Saved entries
--- START ---
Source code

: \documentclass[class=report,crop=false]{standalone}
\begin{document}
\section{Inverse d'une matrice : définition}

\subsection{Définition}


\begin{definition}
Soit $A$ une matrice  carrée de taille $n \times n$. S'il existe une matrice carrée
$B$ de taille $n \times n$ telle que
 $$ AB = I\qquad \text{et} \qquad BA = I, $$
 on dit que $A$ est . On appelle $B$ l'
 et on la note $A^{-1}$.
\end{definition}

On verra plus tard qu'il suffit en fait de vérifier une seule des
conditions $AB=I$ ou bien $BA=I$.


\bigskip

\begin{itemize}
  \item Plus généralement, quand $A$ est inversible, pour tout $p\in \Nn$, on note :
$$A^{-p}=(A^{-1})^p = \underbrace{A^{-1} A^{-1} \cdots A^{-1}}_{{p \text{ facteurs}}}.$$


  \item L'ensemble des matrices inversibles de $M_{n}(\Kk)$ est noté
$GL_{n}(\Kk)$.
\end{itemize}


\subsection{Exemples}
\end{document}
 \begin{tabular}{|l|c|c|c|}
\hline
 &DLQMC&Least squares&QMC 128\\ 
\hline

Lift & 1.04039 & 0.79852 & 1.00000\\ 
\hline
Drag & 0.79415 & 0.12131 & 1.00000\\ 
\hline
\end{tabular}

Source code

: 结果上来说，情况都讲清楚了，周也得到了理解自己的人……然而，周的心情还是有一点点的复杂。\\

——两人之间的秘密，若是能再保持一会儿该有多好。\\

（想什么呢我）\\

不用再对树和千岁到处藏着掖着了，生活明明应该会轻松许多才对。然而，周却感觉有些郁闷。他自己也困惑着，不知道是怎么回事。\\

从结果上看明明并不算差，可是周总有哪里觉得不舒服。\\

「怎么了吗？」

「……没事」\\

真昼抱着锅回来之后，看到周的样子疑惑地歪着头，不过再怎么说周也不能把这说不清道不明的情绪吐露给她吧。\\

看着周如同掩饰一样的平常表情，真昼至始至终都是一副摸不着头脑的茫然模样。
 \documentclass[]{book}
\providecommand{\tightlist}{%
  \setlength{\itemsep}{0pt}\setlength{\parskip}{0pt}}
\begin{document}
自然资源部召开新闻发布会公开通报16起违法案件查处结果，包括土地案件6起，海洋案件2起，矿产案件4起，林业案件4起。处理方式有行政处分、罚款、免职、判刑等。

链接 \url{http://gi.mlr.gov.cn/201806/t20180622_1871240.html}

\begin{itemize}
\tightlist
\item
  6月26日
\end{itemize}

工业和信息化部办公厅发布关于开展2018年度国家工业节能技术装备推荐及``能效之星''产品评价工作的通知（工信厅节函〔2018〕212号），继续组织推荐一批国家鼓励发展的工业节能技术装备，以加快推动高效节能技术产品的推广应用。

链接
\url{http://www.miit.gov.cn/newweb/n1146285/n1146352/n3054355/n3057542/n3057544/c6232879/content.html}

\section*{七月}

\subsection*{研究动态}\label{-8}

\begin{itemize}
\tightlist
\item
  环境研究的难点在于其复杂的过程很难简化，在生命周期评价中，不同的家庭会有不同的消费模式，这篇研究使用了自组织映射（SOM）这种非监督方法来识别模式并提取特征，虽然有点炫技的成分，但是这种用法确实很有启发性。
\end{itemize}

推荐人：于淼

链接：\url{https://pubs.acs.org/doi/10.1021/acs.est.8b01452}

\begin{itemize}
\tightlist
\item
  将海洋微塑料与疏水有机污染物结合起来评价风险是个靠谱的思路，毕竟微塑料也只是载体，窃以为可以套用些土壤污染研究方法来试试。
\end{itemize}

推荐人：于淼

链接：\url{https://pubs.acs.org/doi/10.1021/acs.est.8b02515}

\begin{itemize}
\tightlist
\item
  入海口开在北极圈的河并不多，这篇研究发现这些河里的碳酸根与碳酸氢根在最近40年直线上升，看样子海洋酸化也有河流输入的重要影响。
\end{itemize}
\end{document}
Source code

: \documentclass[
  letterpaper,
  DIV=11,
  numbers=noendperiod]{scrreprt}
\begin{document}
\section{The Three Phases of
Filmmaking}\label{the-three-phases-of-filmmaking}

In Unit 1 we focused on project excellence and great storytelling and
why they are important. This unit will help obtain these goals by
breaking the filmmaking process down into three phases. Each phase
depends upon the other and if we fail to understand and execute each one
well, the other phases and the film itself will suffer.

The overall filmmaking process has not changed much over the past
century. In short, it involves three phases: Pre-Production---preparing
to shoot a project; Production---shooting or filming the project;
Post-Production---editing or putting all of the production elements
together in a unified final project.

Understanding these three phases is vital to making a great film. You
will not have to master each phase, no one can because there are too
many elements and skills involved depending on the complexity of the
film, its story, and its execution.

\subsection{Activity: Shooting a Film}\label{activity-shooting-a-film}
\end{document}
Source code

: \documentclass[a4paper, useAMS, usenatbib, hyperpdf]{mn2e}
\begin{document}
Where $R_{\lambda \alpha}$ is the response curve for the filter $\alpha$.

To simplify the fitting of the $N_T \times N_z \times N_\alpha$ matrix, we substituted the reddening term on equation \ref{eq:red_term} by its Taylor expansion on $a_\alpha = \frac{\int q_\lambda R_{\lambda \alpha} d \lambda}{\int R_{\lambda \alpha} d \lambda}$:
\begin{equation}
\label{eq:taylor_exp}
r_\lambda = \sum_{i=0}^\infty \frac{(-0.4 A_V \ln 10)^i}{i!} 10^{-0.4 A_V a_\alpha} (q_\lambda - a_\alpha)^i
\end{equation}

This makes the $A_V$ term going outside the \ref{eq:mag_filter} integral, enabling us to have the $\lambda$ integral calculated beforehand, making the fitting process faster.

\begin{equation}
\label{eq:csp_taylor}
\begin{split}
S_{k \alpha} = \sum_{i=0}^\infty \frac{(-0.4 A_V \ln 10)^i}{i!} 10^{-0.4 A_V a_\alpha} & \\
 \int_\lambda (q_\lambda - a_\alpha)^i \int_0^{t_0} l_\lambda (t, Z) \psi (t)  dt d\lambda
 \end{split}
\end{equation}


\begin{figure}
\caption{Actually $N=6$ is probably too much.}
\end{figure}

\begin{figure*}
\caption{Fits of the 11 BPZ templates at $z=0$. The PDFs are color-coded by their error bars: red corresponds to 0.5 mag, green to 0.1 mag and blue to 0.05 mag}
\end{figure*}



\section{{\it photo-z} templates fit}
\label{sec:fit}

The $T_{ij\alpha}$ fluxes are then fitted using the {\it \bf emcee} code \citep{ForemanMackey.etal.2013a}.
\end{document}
--- END ---
--- START ---
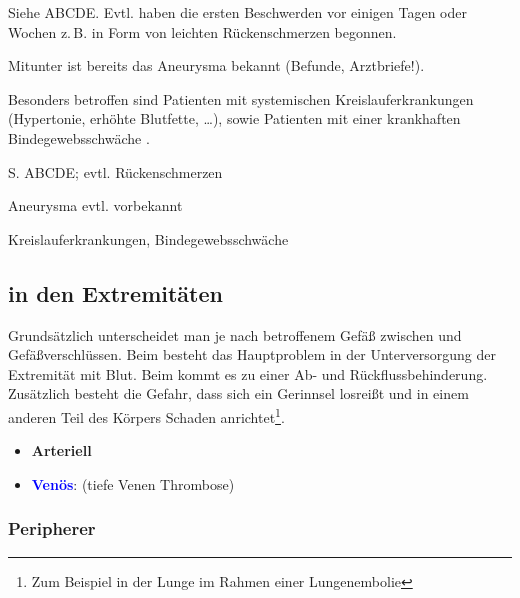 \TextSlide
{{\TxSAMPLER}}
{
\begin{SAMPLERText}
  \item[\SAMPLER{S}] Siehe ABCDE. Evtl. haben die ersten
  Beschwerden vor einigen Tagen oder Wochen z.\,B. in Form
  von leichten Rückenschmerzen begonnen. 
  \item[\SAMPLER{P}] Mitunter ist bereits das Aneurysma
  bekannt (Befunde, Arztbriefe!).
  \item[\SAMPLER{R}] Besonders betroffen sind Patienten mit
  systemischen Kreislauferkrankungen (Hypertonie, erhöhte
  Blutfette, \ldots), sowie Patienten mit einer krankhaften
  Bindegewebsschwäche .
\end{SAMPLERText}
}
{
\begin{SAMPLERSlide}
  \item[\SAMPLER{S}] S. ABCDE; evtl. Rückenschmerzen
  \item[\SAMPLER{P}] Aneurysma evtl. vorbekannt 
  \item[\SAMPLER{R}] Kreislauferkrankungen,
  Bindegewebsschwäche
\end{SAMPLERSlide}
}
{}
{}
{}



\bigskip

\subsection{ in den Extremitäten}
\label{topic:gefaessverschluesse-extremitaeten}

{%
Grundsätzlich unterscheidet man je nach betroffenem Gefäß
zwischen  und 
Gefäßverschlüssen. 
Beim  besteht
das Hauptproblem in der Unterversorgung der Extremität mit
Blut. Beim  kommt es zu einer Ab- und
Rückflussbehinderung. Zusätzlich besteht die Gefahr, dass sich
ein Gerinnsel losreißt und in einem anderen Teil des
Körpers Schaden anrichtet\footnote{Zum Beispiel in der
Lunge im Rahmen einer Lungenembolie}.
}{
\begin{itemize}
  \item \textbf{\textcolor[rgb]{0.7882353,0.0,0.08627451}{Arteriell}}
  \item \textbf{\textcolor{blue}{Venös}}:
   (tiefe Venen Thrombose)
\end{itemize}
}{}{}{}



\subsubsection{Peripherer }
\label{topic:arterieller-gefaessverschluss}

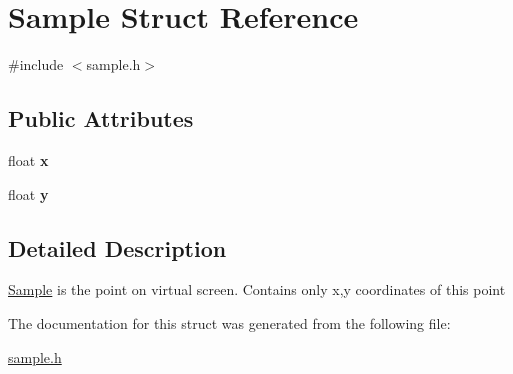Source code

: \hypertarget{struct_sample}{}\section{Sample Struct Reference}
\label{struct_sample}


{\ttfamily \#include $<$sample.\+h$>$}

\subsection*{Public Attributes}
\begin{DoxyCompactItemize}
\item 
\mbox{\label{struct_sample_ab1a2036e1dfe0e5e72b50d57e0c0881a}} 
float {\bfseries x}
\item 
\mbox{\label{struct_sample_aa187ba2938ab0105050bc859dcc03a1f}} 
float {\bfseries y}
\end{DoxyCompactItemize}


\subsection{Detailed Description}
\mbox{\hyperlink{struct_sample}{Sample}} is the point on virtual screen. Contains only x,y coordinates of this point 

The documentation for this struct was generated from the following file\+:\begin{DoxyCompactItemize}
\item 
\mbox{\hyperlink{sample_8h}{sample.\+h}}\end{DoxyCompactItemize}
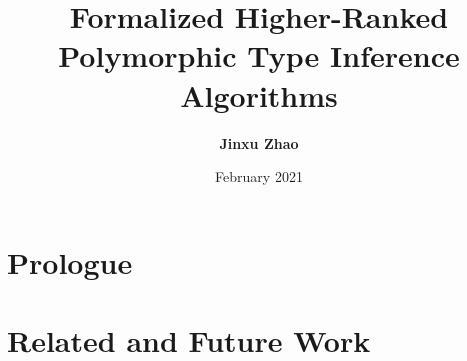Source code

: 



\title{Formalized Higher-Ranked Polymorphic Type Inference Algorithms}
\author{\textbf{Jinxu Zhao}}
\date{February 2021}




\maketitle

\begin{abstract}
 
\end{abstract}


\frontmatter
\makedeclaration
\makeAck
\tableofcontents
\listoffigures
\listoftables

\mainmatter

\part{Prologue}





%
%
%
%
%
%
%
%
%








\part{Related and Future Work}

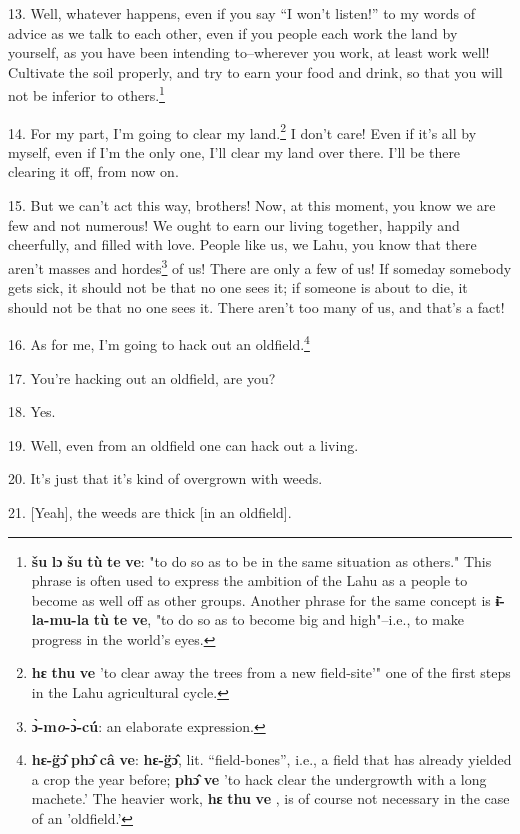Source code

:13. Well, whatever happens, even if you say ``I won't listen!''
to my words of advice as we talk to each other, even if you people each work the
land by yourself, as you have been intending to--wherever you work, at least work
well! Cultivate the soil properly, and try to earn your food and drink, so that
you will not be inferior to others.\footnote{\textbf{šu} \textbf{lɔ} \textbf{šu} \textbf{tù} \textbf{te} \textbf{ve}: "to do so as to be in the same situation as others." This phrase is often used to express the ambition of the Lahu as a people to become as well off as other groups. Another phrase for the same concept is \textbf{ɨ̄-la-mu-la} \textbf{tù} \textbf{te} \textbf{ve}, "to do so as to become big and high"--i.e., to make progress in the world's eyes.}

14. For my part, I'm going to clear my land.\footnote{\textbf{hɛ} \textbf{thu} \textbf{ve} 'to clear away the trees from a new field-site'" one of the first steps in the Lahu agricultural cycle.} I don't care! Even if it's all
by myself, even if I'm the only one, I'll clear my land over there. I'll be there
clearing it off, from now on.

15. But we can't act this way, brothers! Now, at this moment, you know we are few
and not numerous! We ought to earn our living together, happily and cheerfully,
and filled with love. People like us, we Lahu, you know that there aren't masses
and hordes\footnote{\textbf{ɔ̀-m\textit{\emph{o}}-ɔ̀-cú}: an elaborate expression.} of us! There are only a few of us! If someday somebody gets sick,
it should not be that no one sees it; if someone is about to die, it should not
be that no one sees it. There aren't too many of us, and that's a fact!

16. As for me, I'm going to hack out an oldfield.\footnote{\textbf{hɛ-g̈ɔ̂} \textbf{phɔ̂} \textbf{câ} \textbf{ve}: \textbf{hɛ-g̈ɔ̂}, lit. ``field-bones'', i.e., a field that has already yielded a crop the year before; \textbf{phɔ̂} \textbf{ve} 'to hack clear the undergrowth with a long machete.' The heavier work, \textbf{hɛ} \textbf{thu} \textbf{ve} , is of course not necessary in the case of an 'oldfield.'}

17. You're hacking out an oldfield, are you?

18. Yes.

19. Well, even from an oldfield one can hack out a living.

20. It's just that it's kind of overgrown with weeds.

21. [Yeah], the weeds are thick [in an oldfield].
--- END ---
Reply with nothing except the number of lines in the records that include the word "these".

- _RESPONSE TO THE TASK_
2